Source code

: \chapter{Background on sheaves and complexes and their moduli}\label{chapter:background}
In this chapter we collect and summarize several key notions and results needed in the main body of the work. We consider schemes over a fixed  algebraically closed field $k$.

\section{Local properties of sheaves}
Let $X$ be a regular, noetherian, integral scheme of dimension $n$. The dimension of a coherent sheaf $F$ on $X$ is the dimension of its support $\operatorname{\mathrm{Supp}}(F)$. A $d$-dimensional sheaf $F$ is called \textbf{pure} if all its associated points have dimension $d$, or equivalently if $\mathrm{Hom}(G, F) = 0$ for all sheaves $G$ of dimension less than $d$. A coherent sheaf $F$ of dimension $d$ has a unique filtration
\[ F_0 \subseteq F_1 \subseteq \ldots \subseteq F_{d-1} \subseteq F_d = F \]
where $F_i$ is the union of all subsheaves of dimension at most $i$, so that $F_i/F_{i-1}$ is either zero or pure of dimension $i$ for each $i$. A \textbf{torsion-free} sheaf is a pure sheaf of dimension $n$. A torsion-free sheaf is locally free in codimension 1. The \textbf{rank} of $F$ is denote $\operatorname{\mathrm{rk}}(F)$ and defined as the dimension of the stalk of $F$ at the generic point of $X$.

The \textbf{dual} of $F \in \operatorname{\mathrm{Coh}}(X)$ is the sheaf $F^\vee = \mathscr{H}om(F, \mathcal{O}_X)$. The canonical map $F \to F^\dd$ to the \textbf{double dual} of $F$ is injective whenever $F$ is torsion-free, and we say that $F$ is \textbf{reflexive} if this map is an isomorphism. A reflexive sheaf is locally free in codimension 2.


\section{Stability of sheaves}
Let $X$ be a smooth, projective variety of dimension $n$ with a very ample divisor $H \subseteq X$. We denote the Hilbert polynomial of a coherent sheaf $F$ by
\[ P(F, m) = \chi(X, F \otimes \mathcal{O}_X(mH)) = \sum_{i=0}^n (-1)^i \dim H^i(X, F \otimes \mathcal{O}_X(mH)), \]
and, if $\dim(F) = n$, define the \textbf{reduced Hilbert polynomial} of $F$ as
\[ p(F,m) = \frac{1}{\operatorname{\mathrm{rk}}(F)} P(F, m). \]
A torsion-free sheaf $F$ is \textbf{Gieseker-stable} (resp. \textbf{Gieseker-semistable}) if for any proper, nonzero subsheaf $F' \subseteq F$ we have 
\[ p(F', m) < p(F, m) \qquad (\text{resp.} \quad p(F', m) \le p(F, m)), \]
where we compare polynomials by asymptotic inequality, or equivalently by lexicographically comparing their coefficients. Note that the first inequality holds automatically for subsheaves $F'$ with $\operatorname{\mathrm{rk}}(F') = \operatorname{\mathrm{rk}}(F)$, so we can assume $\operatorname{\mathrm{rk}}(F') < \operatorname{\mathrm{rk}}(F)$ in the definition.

-*-

> **What the task asks**
Would you please copy exactly the part of the entries above that begins at the line containing "A torsion-free sheaf $F$" and ends at the line containing "m) \le p(F, m)), \]", both lines included?

> **Your response**
A torsion-free sheaf $F$ is \textbf{Gieseker-stable} (resp. \textbf{Gieseker-semistable}) if for any proper, nonzero subsheaf $F' \subseteq F$ we have 
\[ p(F', m) < p(F, m) \qquad (\text{resp.} \quad p(F', m) \le p(F, m)), \]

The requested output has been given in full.